MOUNT ST. HELENS
From the Timber-Line Trail on Mount Rainier
Wild flowers are everywhere. They edge the snow-fields, cover the breaks in the cliffs, line the streams, and bank with bloom the fallen forest patriarchs. Among the common blossoms are the lovely cassiope,—white heather,—mountain anemone, phlox, and "Indian basket grass."
This is the home of the gigantic Olympic Roosevelt elk, and among the other common animals are the bear, deer, wolf, fox, lynx, otter, and beaver. The streams are simply crowded with trout. Bald eagles are found, and there is an array of flickers, woodpeckers, warblers, jays, sparrows, and hummingbirds. The solitudes of this sylvan park are cheered with the melody of the water-ouzel, the Alaska hermit thrush, and the winter wren.
But the mountain summits are significant as view-points. From them one commands the sea, islands, and the broken shore of the Pacific. Bright Puget Sound, with a scattering of dark islands and ragged edges, fills the foreground. Looking toward the southeast across the darkly forested mountains through which rolls the Columbia, one enjoys a view vast and imposing. The dark forest cover is pierced by three snow-laden and steaming sleeping volcanoes. The most impressive one of these is Mount Rainier, with a score of enormous glaciers covering head and shoulders. Another one is Mount Adams. But the most exquisitely beautiful of all the peaks which the summits of the Olympics command is Mount St. Helens. The head and shoulders of this mountain rise a perfect snowy cone above the purple forest robe and stand as perfectly poised as a Greek statue of marble.
The Olympic National Park should include about three hundred square miles. What a splendid attraction if this area of primeval scenes and forests were kept in a state of nature!

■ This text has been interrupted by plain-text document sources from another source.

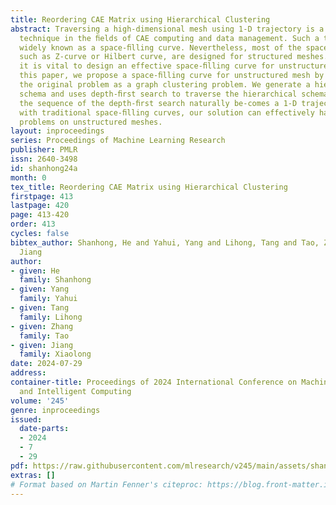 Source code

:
 ```yaml
---
title: Reordering CAE Matrix using Hierarchical Clustering
abstract: Traversing a high-dimensional mesh using 1-D trajectory is a widely used
  technique in the ﬁelds of CAE computing and data management. Such a trajectory is
  widely known as a space-ﬁlling curve. Nevertheless, most of the space ﬁlling curves,
  such as Z-curve or Hilbert curve, are designed for structured meshes. Therefore,
  it is vital to design an effective space-ﬁlling curve for unstructured meshes. In
  this paper, we propose a space-ﬁlling curve for unstructured mesh by considering
  the original problem as a graph clustering problem. We generate a hierarchical clustering
  schema and uses depth-ﬁrst search to traverse the hierarchical schema. In this way,
  the sequence of the depth-ﬁrst search naturally be-comes a 1-D trajectory. Compared
  with traditional space-ﬁlling curves, our solution can effectively handle traversing
  problems on unstructured meshes.
layout: inproceedings
series: Proceedings of Machine Learning Research
publisher: PMLR
issn: 2640-3498
id: shanhong24a
month: 0
tex_title: Reordering CAE Matrix using Hierarchical Clustering
firstpage: 413
lastpage: 420
page: 413-420
order: 413
cycles: false
bibtex_author: Shanhong, He and Yahui, Yang and Lihong, Tang and Tao, Zhang and Xiaolong,
  Jiang
author:
- given: He
  family: Shanhong
- given: Yang
  family: Yahui
- given: Tang
  family: Lihong
- given: Zhang
  family: Tao
- given: Jiang
  family: Xiaolong
date: 2024-07-29
address:
container-title: Proceedings of 2024 International Conference on Machine Learning
  and Intelligent Computing
volume: '245'
genre: inproceedings
issued:
  date-parts:
  - 2024
  - 7
  - 29
pdf: https://raw.githubusercontent.com/mlresearch/v245/main/assets/shanhong24a/shanhong24a.pdf
extras: []
# Format based on Martin Fenner's citeproc: https://blog.front-matter.io/posts/citeproc-yaml-for-bibliographies/
---
```


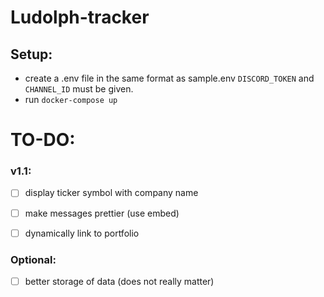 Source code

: # Ludolph-tracker

## Setup:
- create a .env file in the same format as sample.env ```DISCORD_TOKEN``` and ```CHANNEL_ID``` must be given.
- run ```docker-compose up```


# TO-DO:

### v1.1:
- [ ] display ticker symbol with company name
- [ ] make messages prettier (use embed)
- [ ] dynamically link to portfolio


### Optional:
- [ ] better storage of data (does not really matter)
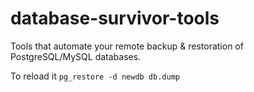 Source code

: # database-survivor-tools
Tools that automate your remote backup &amp; restoration of PostgreSQL/MySQL databases.


To reload it
```pg_restore -d newdb db.dump``` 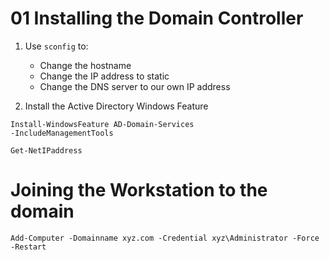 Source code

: # 01 Installing the Domain Controller

1. Use `sconfig` to:
    - Change the hostname
    - Change the IP address to static
    - Change the DNS server to our own IP address

2. Install the Active Directory Windows Feature

```shell
Install-WindowsFeature AD-Domain-Services 
-IncludeManagementTools
```


```
Get-NetIPaddress
```


# Joining the Workstation to the domain



```
Add-Computer -Domainname xyz.com -Credential xyz\Administrator -Force -Restart
```
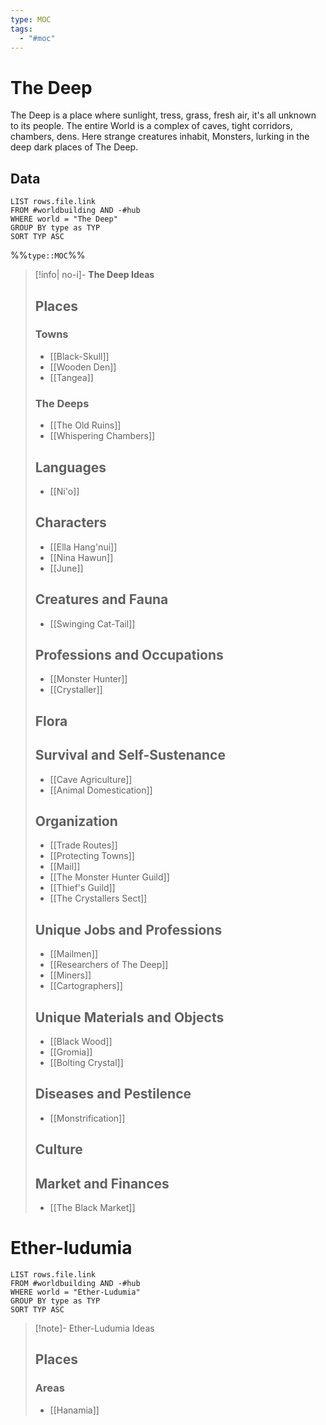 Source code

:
 ```yaml
---
type: MOC
tags:
  - "#moc"
---
```

# The Deep
The Deep is a place where sunlight, tress, grass, fresh air, it's all unknown to its people. The entire World is a complex of caves, tight corridors, chambers, dens. Here strange creatures inhabit, Monsters, lurking in the deep dark places of The Deep.
## Data
```dataview
LIST rows.file.link 
FROM #worldbuilding AND -#hub
WHERE world = "The Deep"
GROUP BY type as TYP 
SORT TYP ASC
```
%%`type::MOC`%%

> [!info| no-i]- **The Deep Ideas**
> ## Places
> ### Towns
> - [[Black-Skull]]
> - [[Wooden Den]]
> - [[Tangea]]
> 
> ### The Deeps
> - [[The Old Ruins]]
> - [[Whispering Chambers]]
> ## Languages
> - [[Ni'o]]
>
> ## Characters
> - [[Ella Hang'nui]]
> - [[Nina Hawun]]
> - [[June]]
>
> ## Creatures and Fauna
>  - [[Swinging Cat-Tail]]
>
> ## Professions and Occupations
> - [[Monster Hunter]]
> - [[Crystaller]]
>
> ## Flora
>
> ## Survival and Self-Sustenance
> - [[Cave Agriculture]]
> - [[Animal Domestication]]
>
> ## Organization
> - [[Trade Routes]]
> - [[Protecting Towns]]
> - [[Mail]]
> - [[The Monster Hunter Guild]]
> - [[Thief's Guild]]
> - [[The Crystallers Sect]]
> 
> ## Unique Jobs and Professions
> - [[Mailmen]]
> - [[Researchers of The Deep]]
> - [[Miners]]
> - [[Cartographers]]
> 
> ## Unique Materials and Objects
> - [[Black Wood]]
> - [[Gromia]]
> - [[Bolting Crystal]]
> 
> ## Diseases and Pestilence
> - [[Monstrification]]
> 
> ## Culture
> 
> ## Market and Finances
> - [[The Black Market]]
>
# Ether-ludumia

```dataview
LIST rows.file.link 
FROM #worldbuilding AND -#hub
WHERE world = "Ether-Ludumia"
GROUP BY type as TYP 
SORT TYP ASC
```

>[!note]- Ether-Ludumia Ideas
> ## Places
> ### Areas
> - [[Hanamia]] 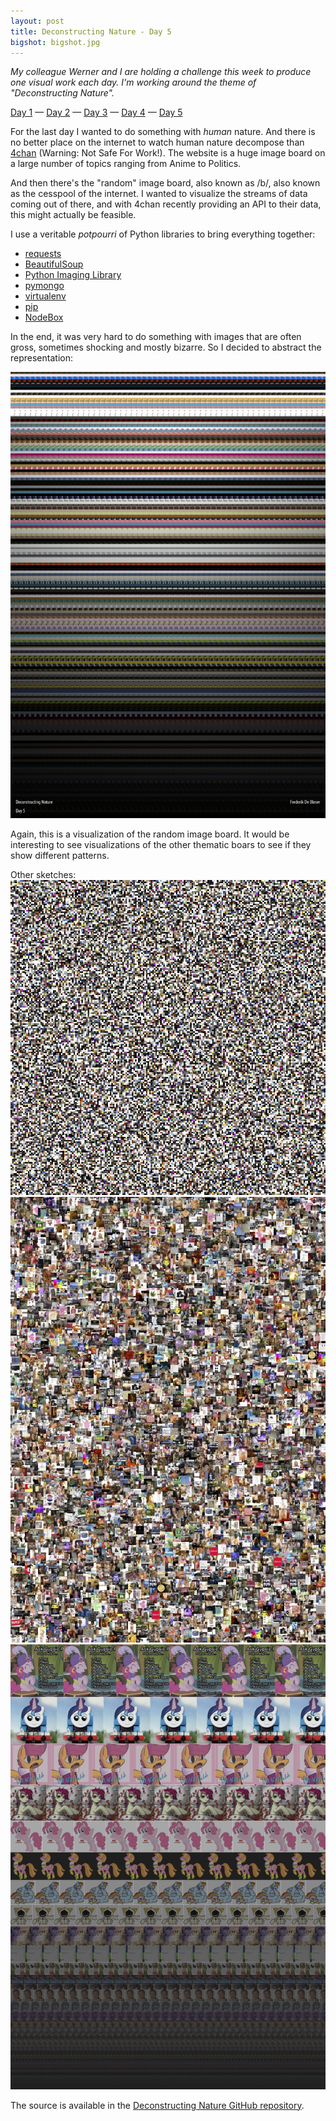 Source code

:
 ```yaml
---
layout: post
title: Deconstructing Nature - Day 5
bigshot: bigshot.jpg
---
```

*My colleague Werner and I are holding a challenge this week to produce one visual work each day. I'm working around the theme of "Deconstructing Nature".*

[Day 1](/blog/deconstructing-nature-day1) — [Day 2](/blog/deconstructing-nature-day2) — [Day 3](/blog/deconstructing-nature-day3) — [Day 4](/blog/deconstructing-nature-day4) — [Day 5](/blog/deconstructing-nature-day5)

For the last day I wanted to do something with *human* nature. And there is no better place on the internet to watch human nature decompose than [4chan](http://www.4chan.org/) (Warning: Not Safe For Work!). The website is a huge image board on a large number of topics ranging from Anime to Politics.

And then there's the "random" image board, also known as /b/, also known as the cesspool of the internet. I wanted to visualize the streams of data coming out of there, and with 4chan recently providing an API to their data, this might actually be feasible.

I use a veritable *potpourri* of Python libraries to bring everything together:

* [requests](http://docs.python-requests.org/en/latest/index.html)
* [BeautifulSoup](http://www.crummy.com/software/BeautifulSoup/)
* [Python Imaging Library](http://www.pythonware.com/products/pil/)
* [pymongo](http://api.mongodb.org/python/current/)
* [virtualenv](http://www.virtualenv.org/en/latest/index.html)
* [pip](http://www.pip-installer.org/en/latest/index.html)
* [NodeBox](http://nodebox.net/code/index.php/Home)

In the end, it was very hard to do something with images that are often gross, sometimes shocking and mostly bizarre. So I decided to abstract the representation:

![Deconstructing Nature: Final Work Day #5](/media/blog/deconstructing-nature-day5/final.jpg)

Again, this is a visualization of the random image board. It would be interesting to see visualizations of the other thematic boars to see if they show different patterns.

Other sketches:
![Other experiment](/media/blog/deconstructing-nature-day5/experiment1.jpg)
![Other experiment](/media/blog/deconstructing-nature-day5/experiment2.jpg)
![Other experiment](/media/blog/deconstructing-nature-day5/experiment3.jpg)

The source is available in the [Deconstructing Nature GitHub repository](https://github.com/fdb/deconstructing-nature).
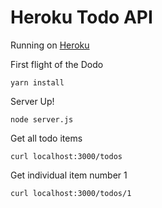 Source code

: # Heroku Todo API

Running on [Heroku](https://fierce-falls-todo.herokuapp.com)

First flight of the Dodo

```
yarn install
```

Server Up!

```
node server.js
```

Get all todo items

```
curl localhost:3000/todos
```

Get individual item number 1

```
curl localhost:3000/todos/1
```
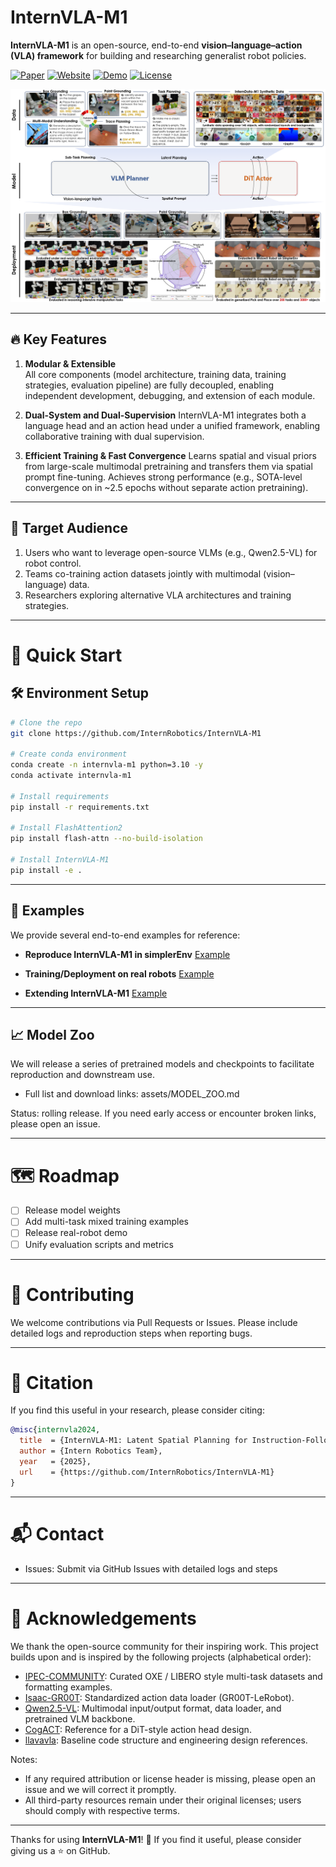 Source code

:# InternVLA-M1

**InternVLA-M1** is an open-source, end-to-end **vision–language–action (VLA) framework** for building and researching generalist robot policies.

<!-- Demo Video -->

[![Paper](https://img.shields.io/badge/Paper-arXiv-red.svg)](https://arxiv.org/) [![Website](https://img.shields.io/badge/Website-GitHub%20Pages-blue.svg)](https://internrobotics.github.io/internvla-m1.github.io) [![Demo](https://img.shields.io/badge/Demo-YouTube-red.svg)](https://www.youtube.com/) [![License](https://img.shields.io/badge/License-MIT-green.svg)](LICENSE)

![](assets/teaser.png)

---

## 🔥 Key Features

1. **Modular & Extensible**  
   All core components (model architecture, training data, training strategies, evaluation pipeline) are fully decoupled, enabling independent development, debugging, and extension of each module.


2. **Dual-System and Dual-Supervision**
   InternVLA-M1 integrates both a language head and an action head under a unified framework, enabling collaborative training with dual supervision. 

3. **Efficient Training & Fast Convergence**
   Learns spatial and visual priors from large-scale multimodal pretraining and transfers them via spatial prompt fine-tuning. Achieves strong performance (e.g., SOTA-level convergence on  in \~2.5 epochs without separate action pretraining). 

---

## 🎯 Target Audience

1. Users who want to leverage open-source VLMs (e.g., Qwen2.5-VL) for robot control.
2. Teams co-training action datasets jointly with multimodal (vision–language) data.
3. Researchers exploring alternative VLA architectures and training strategies.


---

# 🚀 Quick Start

## 🛠 Environment Setup

```bash
# Clone the repo
git clone https://github.com/InternRobotics/InternVLA-M1

# Create conda environment
conda create -n internvla-m1 python=3.10 -y
conda activate internvla-m1

# Install requirements
pip install -r requirements.txt

# Install FlashAttention2
pip install flash-attn --no-build-isolation

# Install InternVLA-M1
pip install -e .
```

---

## 📘 Examples

We provide several end-to-end examples for reference:

* **Reproduce InternVLA-M1 in simplerEnv**
  [Example](/examples/simplerEnv/setup.md)

* **Training/Deployment on real robots**
  [Example](/examples/real_robot/setup.md)

* **Extending InternVLA-M1**
  [Example](examples/extending_m1/README.md)

---

## 📈 Model Zoo
We will release a series of pretrained models and checkpoints to facilitate reproduction and downstream use.

- Full list and download links: assets/MODEL_ZOO.md

Status: rolling release. If you need early access or encounter broken links, please open an issue.


---

# 🗺️ Roadmap

* [ ] Release model weights
* [ ] Add multi-task mixed training examples
* [ ] Release real-robot demo
* [ ] Unify evaluation scripts and metrics

---

# 🤝 Contributing

We welcome contributions via Pull Requests or Issues.
Please include detailed logs and reproduction steps when reporting bugs.

---

# 📜 Citation

If you find this useful in your research, please consider citing:

```bibtex
@misc{internvla2024,
  title  = {InternVLA-M1: Latent Spatial Planning for Instruction-Following Robotic Manipulation},
  author = {Intern Robotics Team},
  year   = {2025},
  url    = {https://github.com/InternRobotics/InternVLA-M1}
}
```

---

# 📬 Contact

* Issues: Submit via GitHub Issues with detailed logs and steps

---

# 🙏 Acknowledgements

We thank the open-source community for their inspiring work. This project builds upon and is inspired by the following projects (alphabetical order):
- [IPEC-COMMUNITY](https://huggingface.co/IPEC-COMMUNITY): Curated OXE / LIBERO style multi-task datasets and formatting examples.
- [Isaac-GR00T](https://github.com/NVIDIA/Isaac-GR00T): Standardized action data loader (GR00T-LeRobot).
- [Qwen2.5-VL](https://github.com/QwenLM/Qwen2.5-VL/blob/main/qwen-vl-finetune/README.md): Multimodal input/output format, data loader, and pretrained VLM backbone.
- [CogACT](https://github.com/microsoft/CogACT/tree/main/action_model): Reference for a DiT-style action head design.
- [llavavla](https://github.com/JinhuiYE/llavavla): Baseline code structure and engineering design references.


Notes:
- If any required attribution or license header is missing, please open an issue and we will correct it promptly.
- All third-party resources remain under their original licenses; users should comply with respective terms.


---

Thanks for using **InternVLA-M1**! 🌟
If you find it useful, please consider giving us a ⭐ on GitHub.
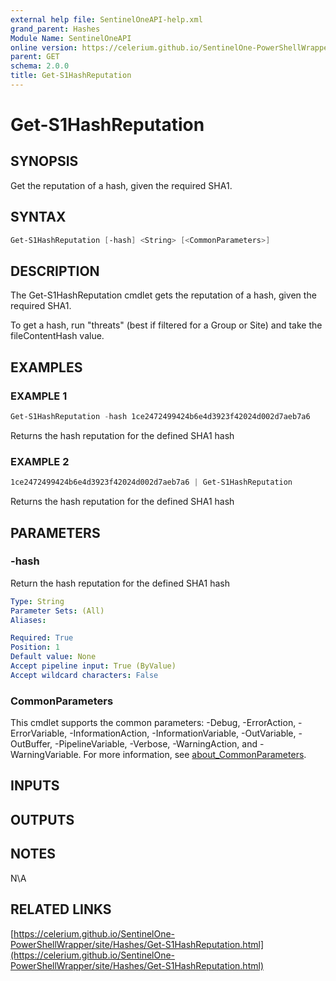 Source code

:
 ```yaml
---
external help file: SentinelOneAPI-help.xml
grand_parent: Hashes
Module Name: SentinelOneAPI
online version: https://celerium.github.io/SentinelOne-PowerShellWrapper/site/Hashes/Get-S1HashReputation.html
parent: GET
schema: 2.0.0
title: Get-S1HashReputation
---
```


# Get-S1HashReputation

## SYNOPSIS
Get the reputation of a hash, given the required SHA1.

## SYNTAX

```powershell
Get-S1HashReputation [-hash] <String> [<CommonParameters>]
```

## DESCRIPTION
The Get-S1HashReputation cmdlet gets the reputation of a hash, given the required SHA1.

To get a hash, run "threats" (best if filtered for a Group or Site)
and take the fileContentHash value.

## EXAMPLES

### EXAMPLE 1
```powershell
Get-S1HashReputation -hash 1ce2472499424b6e4d3923f42024d002d7aeb7a6
```

Returns the hash reputation for the defined SHA1 hash

### EXAMPLE 2
```powershell
1ce2472499424b6e4d3923f42024d002d7aeb7a6 | Get-S1HashReputation
```

Returns the hash reputation for the defined SHA1 hash

## PARAMETERS

### -hash
Return the hash reputation for the defined SHA1 hash

```yaml
Type: String
Parameter Sets: (All)
Aliases:

Required: True
Position: 1
Default value: None
Accept pipeline input: True (ByValue)
Accept wildcard characters: False
```

### CommonParameters
This cmdlet supports the common parameters: -Debug, -ErrorAction, -ErrorVariable, -InformationAction, -InformationVariable, -OutVariable, -OutBuffer, -PipelineVariable, -Verbose, -WarningAction, and -WarningVariable. For more information, see [about_CommonParameters](http://go.microsoft.com/fwlink/?LinkID=113216).

## INPUTS

## OUTPUTS

## NOTES
N\A

## RELATED LINKS

[https://celerium.github.io/SentinelOne-PowerShellWrapper/site/Hashes/Get-S1HashReputation.html](https://celerium.github.io/SentinelOne-PowerShellWrapper/site/Hashes/Get-S1HashReputation.html)

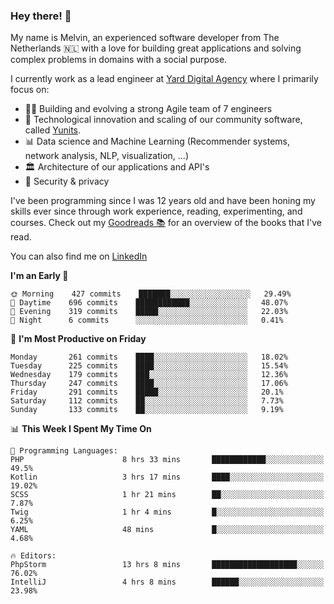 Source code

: ### Hey there! 👋

My name is Melvin, an experienced software developer from The Netherlands 🇳🇱 with a love for building great applications and solving complex problems in domains with a social purpose. 

I currently work as a lead engineer at [Yard Digital Agency](https://github.com/yardinternet) where I primarily focus on:

* 👏🏼 Building and evolving a strong Agile team of 7 engineers
* 🚀 Technological innovation and scaling of our community software, called [Yunits](https://www.yunits.com/).
* 📊 Data science and Machine Learning (Recommender systems, network analysis, NLP, visualization, ...)
* 🏛 Architecture of our applications and API's
* 🔐 Security & privacy

I've been programming since I was 12 years old and have been honing my skills ever since through work experience, reading, experimenting, and courses.
Check out my [Goodreads 📚](https://goodreads.com/melvinkoopmans) for an overview of the books that I've read. 

You can also find me on [LinkedIn](https://www.linkedin.com/in/melvinkoopmans)

<!--START_SECTION:waka-->
**I'm an Early 🐤** 

```text
🌞 Morning    427 commits    ███████░░░░░░░░░░░░░░░░░░   29.49% 
🌆 Daytime    696 commits    ████████████░░░░░░░░░░░░░   48.07% 
🌃 Evening    319 commits    █████░░░░░░░░░░░░░░░░░░░░   22.03% 
🌙 Night      6 commits      ░░░░░░░░░░░░░░░░░░░░░░░░░   0.41%

```
📅 **I'm Most Productive on Friday** 

```text
Monday       261 commits    ████░░░░░░░░░░░░░░░░░░░░░   18.02% 
Tuesday      225 commits    ████░░░░░░░░░░░░░░░░░░░░░   15.54% 
Wednesday    179 commits    ███░░░░░░░░░░░░░░░░░░░░░░   12.36% 
Thursday     247 commits    ████░░░░░░░░░░░░░░░░░░░░░   17.06% 
Friday       291 commits    █████░░░░░░░░░░░░░░░░░░░░   20.1% 
Saturday     112 commits    ██░░░░░░░░░░░░░░░░░░░░░░░   7.73% 
Sunday       133 commits    ██░░░░░░░░░░░░░░░░░░░░░░░   9.19%

```


📊 **This Week I Spent My Time On** 

```text
💬 Programming Languages: 
PHP                      8 hrs 33 mins       ████████████░░░░░░░░░░░░░   49.5% 
Kotlin                   3 hrs 17 mins       ████░░░░░░░░░░░░░░░░░░░░░   19.02% 
SCSS                     1 hr 21 mins        ██░░░░░░░░░░░░░░░░░░░░░░░   7.87% 
Twig                     1 hr 4 mins         █░░░░░░░░░░░░░░░░░░░░░░░░   6.25% 
YAML                     48 mins             █░░░░░░░░░░░░░░░░░░░░░░░░   4.68%

🔥 Editors: 
PhpStorm                 13 hrs 8 mins       ███████████████████░░░░░░   76.02% 
IntelliJ                 4 hrs 8 mins        ██████░░░░░░░░░░░░░░░░░░░   23.98%

```


<!--END_SECTION:waka-->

2. THE NATURAL BRIDGES AND RAINBOW BRIDGE NATIONAL MONUMENTS
Utah has the four grandest natural bridges in the world. Three of these are in the Natural Bridges National Monument, and the fourth in the Rainbow Bridge National Monument. There are natural bridges elsewhere in Utah, and in the Yellowstone and the Mesa Verde National Parks; also in Virginia and various other places. But so far as known, the four in these two National Monuments excel all others in size, in impressiveness, and in wildness of setting.
These National Monuments embrace desert regions in southeastern Utah which are made up mostly of rock-formations. Standing out on the strange desert, the fantastic forms and weird sandstone figures exhibited give the whole region a peculiar impressiveness. There are countless statuesque forms and groups that are surprisingly faithful in their resemblance to figures of birds, animals, humans, and temples; and all are of heroic size.
The bridges in the Natural Bridges Monument are known as the Sipapu or Augusta Bridge, the Kachima or Caroline Bridge, and the Owachomo or Little Bridge. The former of each of these names is of Indian origin and is the official one.